A law passed five years ago — and set to expire in September — requires employers to allow parents to take up to 18 hours of unpaid leave a year for certain school events. The new bill expands what those events are.

Opponents say the expansion would include far more than what goes on in the classroom.

“I see kids express a tremendous amount of joy when they see their family member show up at their school,” said Rep. Rhonda Fields, D-Aurora.

Fields says children are not only happy when their parents are involved in their school, but they’re more likely to succeed.

“When you have schools, family and business and community groups working together to support learning of children, then the children do better,” Fields said.

Fields and Rep.
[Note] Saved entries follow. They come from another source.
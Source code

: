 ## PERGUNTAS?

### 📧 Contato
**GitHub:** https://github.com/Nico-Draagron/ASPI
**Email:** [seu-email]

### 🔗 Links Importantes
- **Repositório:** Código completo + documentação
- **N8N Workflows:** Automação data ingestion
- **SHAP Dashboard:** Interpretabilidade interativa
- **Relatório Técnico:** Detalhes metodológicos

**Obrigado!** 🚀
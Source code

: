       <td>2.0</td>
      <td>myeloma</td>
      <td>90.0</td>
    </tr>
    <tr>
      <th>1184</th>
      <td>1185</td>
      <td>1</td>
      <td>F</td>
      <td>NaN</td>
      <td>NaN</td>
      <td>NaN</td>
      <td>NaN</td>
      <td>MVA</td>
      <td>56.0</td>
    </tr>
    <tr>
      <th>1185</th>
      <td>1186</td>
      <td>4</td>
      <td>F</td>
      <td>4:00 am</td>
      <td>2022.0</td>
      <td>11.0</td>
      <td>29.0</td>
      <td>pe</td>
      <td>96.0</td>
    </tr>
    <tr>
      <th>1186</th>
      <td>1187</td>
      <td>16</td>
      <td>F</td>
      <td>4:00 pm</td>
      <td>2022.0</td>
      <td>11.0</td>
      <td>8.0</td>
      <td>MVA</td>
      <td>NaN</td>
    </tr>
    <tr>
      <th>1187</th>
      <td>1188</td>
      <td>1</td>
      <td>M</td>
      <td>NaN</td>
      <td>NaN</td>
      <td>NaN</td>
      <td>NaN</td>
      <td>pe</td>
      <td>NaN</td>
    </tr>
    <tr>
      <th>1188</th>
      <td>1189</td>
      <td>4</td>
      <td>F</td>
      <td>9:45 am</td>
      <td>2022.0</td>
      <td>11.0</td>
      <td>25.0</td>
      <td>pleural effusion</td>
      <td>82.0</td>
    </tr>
John Buckner, D-Aurora, asked lawmakers to expand the law that allows parents to take unpaid leave for parent teacher conferences and disciplinary issues to include other activities that contribute to the child’s academic progress.

“I see firsthand the impact on my students when their parents are able to be present at school events,” school social worker Ellen Weber said to lawmakers at the Capitol.

Weber says some parents fear repercussions at work for taking time off.

“Both of his guardians privately expressed concern for their ability to continue to show up at school events due to missing work, even though circumstances necessitated it,” Weber told the lawmakers.

“We are definitely concerned about the expansion of the activities that this bill proposes,” Loren Furman with the Colorado Association of Commerce and Industry said.

Opponents, including business groups, say the expansion could encompass everything from sports events to field trips to fairs.

“There is no data showing that employers are denying the leave right now,” Furman said.

Supporters admit they also haven’t heard from parents complaining they couldn’t get the time off. Still, the bill passed out of committee Monday, but was amended to include academic achievement ceremonies — not any school activity.

The legislation also includes time off for preschool activities and requires schools to post the law on their websites and send a notice to parents about it.